- Opening Delimiter -

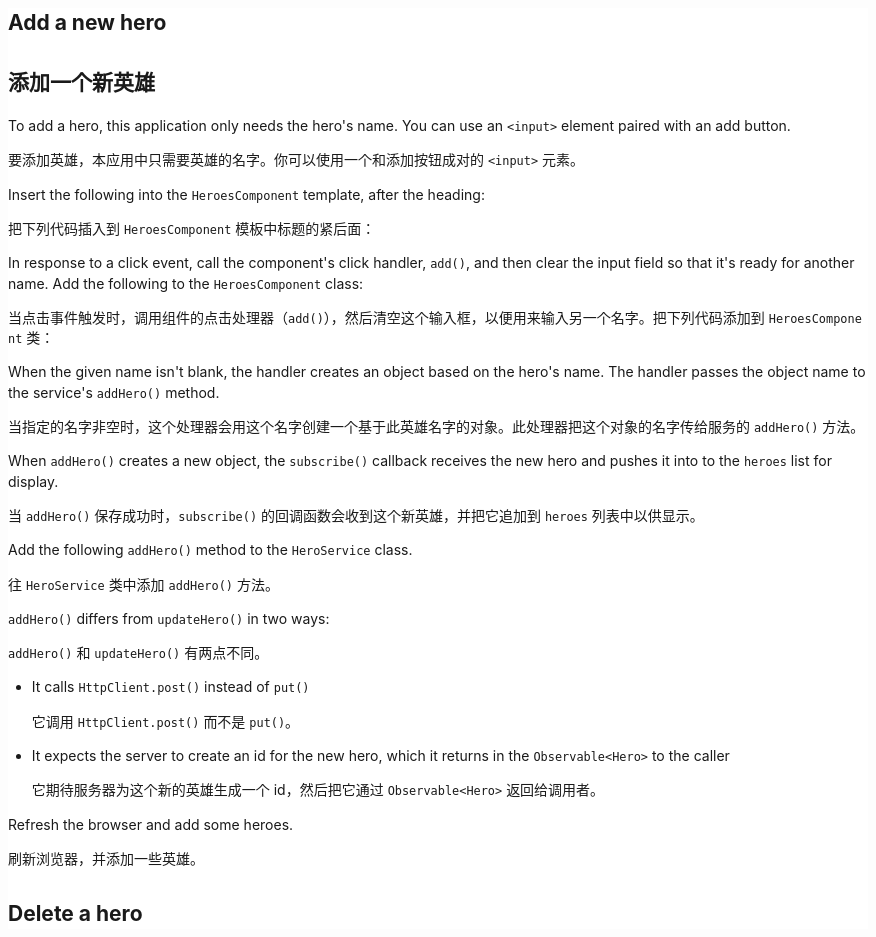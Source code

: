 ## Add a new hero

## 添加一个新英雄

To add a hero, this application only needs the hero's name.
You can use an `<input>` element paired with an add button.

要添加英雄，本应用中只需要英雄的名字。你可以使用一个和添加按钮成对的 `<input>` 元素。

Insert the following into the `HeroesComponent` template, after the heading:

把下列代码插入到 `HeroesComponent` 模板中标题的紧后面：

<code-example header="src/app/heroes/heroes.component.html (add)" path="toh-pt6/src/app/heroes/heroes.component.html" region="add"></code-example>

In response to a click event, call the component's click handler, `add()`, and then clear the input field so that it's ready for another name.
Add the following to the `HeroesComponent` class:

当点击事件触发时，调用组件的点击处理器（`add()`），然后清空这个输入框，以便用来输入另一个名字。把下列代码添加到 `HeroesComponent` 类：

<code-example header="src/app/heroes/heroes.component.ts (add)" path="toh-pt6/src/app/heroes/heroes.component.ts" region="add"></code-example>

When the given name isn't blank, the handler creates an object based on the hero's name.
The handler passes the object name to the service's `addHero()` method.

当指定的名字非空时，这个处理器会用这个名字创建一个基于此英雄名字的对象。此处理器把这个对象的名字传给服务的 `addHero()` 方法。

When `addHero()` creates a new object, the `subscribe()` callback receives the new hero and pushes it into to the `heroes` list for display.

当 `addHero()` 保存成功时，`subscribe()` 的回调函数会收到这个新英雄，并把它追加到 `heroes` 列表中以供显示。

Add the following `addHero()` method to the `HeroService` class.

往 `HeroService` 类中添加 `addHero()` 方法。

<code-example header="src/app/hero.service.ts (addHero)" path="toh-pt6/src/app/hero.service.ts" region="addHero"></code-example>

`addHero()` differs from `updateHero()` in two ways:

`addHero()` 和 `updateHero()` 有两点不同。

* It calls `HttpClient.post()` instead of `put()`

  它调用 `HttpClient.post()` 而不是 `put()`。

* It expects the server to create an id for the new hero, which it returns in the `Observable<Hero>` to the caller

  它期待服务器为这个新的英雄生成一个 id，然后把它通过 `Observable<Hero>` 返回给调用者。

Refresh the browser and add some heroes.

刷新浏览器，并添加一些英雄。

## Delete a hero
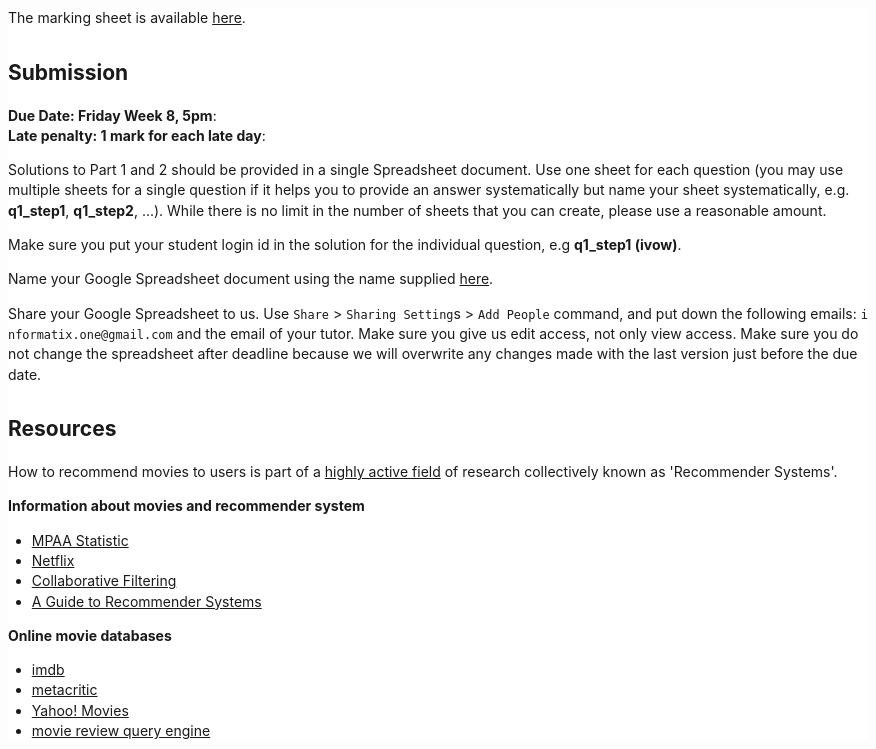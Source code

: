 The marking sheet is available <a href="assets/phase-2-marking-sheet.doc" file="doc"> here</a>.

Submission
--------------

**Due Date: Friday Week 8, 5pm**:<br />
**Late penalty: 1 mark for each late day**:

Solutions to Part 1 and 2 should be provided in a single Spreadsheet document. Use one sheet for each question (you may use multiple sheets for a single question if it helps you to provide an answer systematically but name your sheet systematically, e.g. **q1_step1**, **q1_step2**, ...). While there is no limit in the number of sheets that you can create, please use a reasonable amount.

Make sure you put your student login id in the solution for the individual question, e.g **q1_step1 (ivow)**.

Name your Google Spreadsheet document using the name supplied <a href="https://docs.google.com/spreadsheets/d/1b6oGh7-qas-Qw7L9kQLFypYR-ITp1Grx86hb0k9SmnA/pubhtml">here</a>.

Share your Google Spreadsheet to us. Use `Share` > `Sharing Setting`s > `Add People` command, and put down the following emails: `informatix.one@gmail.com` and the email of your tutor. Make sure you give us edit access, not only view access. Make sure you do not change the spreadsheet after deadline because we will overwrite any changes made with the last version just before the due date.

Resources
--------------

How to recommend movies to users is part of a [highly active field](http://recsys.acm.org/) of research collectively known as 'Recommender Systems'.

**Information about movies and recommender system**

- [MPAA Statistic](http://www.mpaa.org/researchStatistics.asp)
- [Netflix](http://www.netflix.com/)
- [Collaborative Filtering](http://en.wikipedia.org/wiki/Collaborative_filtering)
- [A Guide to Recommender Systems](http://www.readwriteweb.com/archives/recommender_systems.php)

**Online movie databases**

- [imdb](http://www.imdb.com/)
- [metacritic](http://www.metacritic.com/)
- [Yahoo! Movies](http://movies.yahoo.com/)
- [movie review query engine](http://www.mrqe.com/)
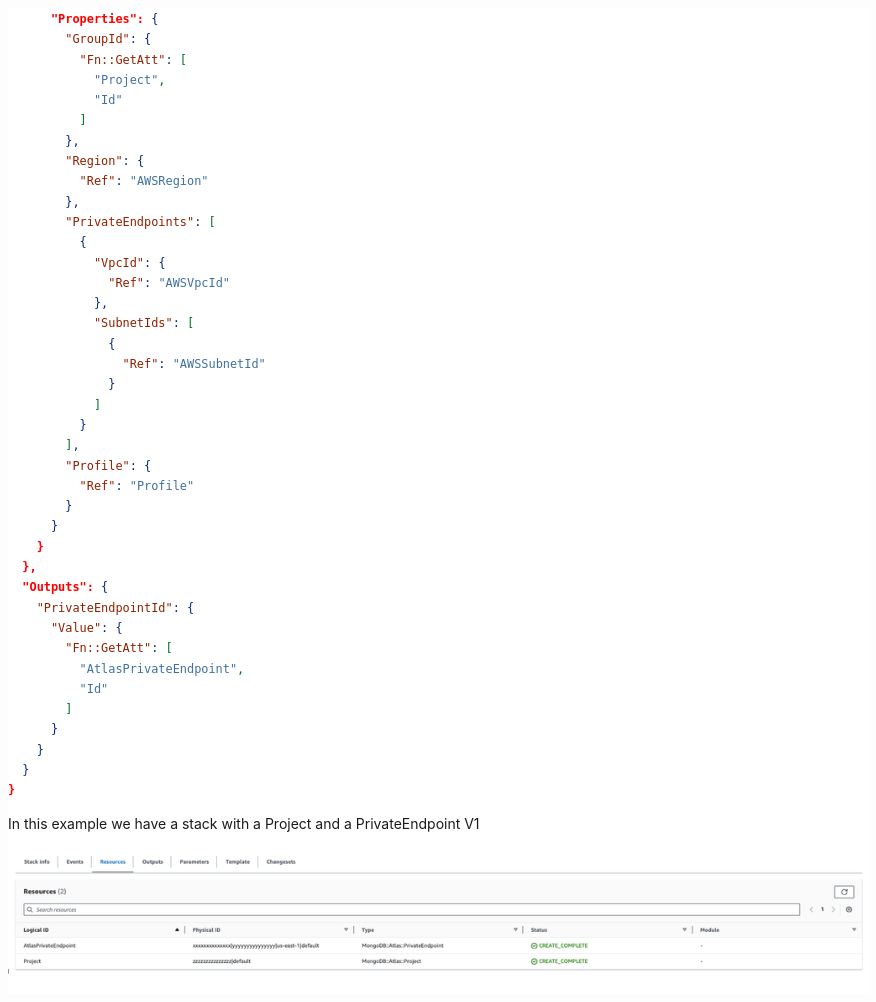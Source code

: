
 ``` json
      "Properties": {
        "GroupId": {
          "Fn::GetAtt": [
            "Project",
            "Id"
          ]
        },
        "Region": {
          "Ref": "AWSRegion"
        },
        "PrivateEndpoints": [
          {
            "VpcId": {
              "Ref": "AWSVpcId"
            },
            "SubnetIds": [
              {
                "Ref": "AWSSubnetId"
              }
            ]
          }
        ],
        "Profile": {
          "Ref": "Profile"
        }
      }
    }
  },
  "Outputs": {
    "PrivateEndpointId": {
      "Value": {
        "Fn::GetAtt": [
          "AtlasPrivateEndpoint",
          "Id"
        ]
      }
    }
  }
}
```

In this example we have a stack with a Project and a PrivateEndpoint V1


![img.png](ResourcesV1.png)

- Closing Delimiter -

▸ **Required work**: Please print everything in the material exactly, apart from the pictures.

▸ **Written solution**:
Source code

: ## Add a new hero

## 添加一个新英雄

To add a hero, this application only needs the hero's name.
You can use an `<input>` element paired with an add button.

要添加英雄，本应用中只需要英雄的名字。你可以使用一个和添加按钮成对的 `<input>` 元素。

Insert the following into the `HeroesComponent` template, after the heading:

把下列代码插入到 `HeroesComponent` 模板中标题的紧后面：

<code-example header="src/app/heroes/heroes.component.html (add)" path="toh-pt6/src/app/heroes/heroes.component.html" region="add"></code-example>

In response to a click event, call the component's click handler, `add()`, and then clear the input field so that it's ready for another name.
Add the following to the `HeroesComponent` class:

当点击事件触发时，调用组件的点击处理器（`add()`），然后清空这个输入框，以便用来输入另一个名字。把下列代码添加到 `HeroesComponent` 类：

<code-example header="src/app/heroes/heroes.component.ts (add)" path="toh-pt6/src/app/heroes/heroes.component.ts" region="add"></code-example>

When the given name isn't blank, the handler creates an object based on the hero's name.
The handler passes the object name to the service's `addHero()` method.

当指定的名字非空时，这个处理器会用这个名字创建一个基于此英雄名字的对象。此处理器把这个对象的名字传给服务的 `addHero()` 方法。

When `addHero()` creates a new object, the `subscribe()` callback receives the new hero and pushes it into to the `heroes` list for display.

当 `addHero()` 保存成功时，`subscribe()` 的回调函数会收到这个新英雄，并把它追加到 `heroes` 列表中以供显示。

Add the following `addHero()` method to the `HeroService` class.

往 `HeroService` 类中添加 `addHero()` 方法。

<code-example header="src/app/hero.service.ts (addHero)" path="toh-pt6/src/app/hero.service.ts" region="addHero"></code-example>

`addHero()` differs from `updateHero()` in two ways:

`addHero()` 和 `updateHero()` 有两点不同。

* It calls `HttpClient.post()` instead of `put()`

  它调用 `HttpClient.post()` 而不是 `put()`。

* It expects the server to create an id for the new hero, which it returns in the `Observable<Hero>` to the caller

  它期待服务器为这个新的英雄生成一个 id，然后把它通过 `Observable<Hero>` 返回给调用者。

Refresh the browser and add some heroes.

刷新浏览器，并添加一些英雄。

## Delete a hero
Source code

: The marking sheet is available <a href="assets/phase-2-marking-sheet.doc" file="doc"> here</a>.

Submission
--------------

**Due Date: Friday Week 8, 5pm**:<br />
**Late penalty: 1 mark for each late day**:

Solutions to Part 1 and 2 should be provided in a single Spreadsheet document. Use one sheet for each question (you may use multiple sheets for a single question if it helps you to provide an answer systematically but name your sheet systematically, e.g. **q1_step1**, **q1_step2**, ...). While there is no limit in the number of sheets that you can create, please use a reasonable amount.

Make sure you put your student login id in the solution for the individual question, e.g **q1_step1 (ivow)**.

Name your Google Spreadsheet document using the name supplied <a href="https://docs.google.com/spreadsheets/d/1b6oGh7-qas-Qw7L9kQLFypYR-ITp1Grx86hb0k9SmnA/pubhtml">here</a>.

Share your Google Spreadsheet to us. Use `Share` > `Sharing Setting`s > `Add People` command, and put down the following emails: `informatix.one@gmail.com` and the email of your tutor. Make sure you give us edit access, not only view access. Make sure you do not change the spreadsheet after deadline because we will overwrite any changes made with the last version just before the due date.

Resources
--------------

How to recommend movies to users is part of a [highly active field](http://recsys.acm.org/) of research collectively known as 'Recommender Systems'.

**Information about movies and recommender system**

- [MPAA Statistic](http://www.mpaa.org/researchStatistics.asp)
- [Netflix](http://www.netflix.com/)
- [Collaborative Filtering](http://en.wikipedia.org/wiki/Collaborative_filtering)
- [A Guide to Recommender Systems](http://www.readwriteweb.com/archives/recommender_systems.php)

**Online movie databases**

- [imdb](http://www.imdb.com/)
- [metacritic](http://www.metacritic.com/)
- [Yahoo! Movies](http://movies.yahoo.com/)
- [movie review query engine](http://www.mrqe.com/)
Source code

:
 ``` json
      "Properties": {
        "GroupId": {
          "Fn::GetAtt": [
            "Project",
            "Id"
          ]
        },
        "Region": {
          "Ref": "AWSRegion"
        },
        "PrivateEndpoints": [
          {
            "VpcId": {
              "Ref": "AWSVpcId"
            },
            "SubnetIds": [
              {
                "Ref": "AWSSubnetId"
              }
            ]
          }
        ],
        "Profile": {
          "Ref": "Profile"
        }
      }
    }
  },
  "Outputs": {
    "PrivateEndpointId": {
      "Value": {
        "Fn::GetAtt": [
          "AtlasPrivateEndpoint",
          "Id"
        ]
      }
    }
  }
}
```

In this example we have a stack with a Project and a PrivateEndpoint V1


![img.png](ResourcesV1.png)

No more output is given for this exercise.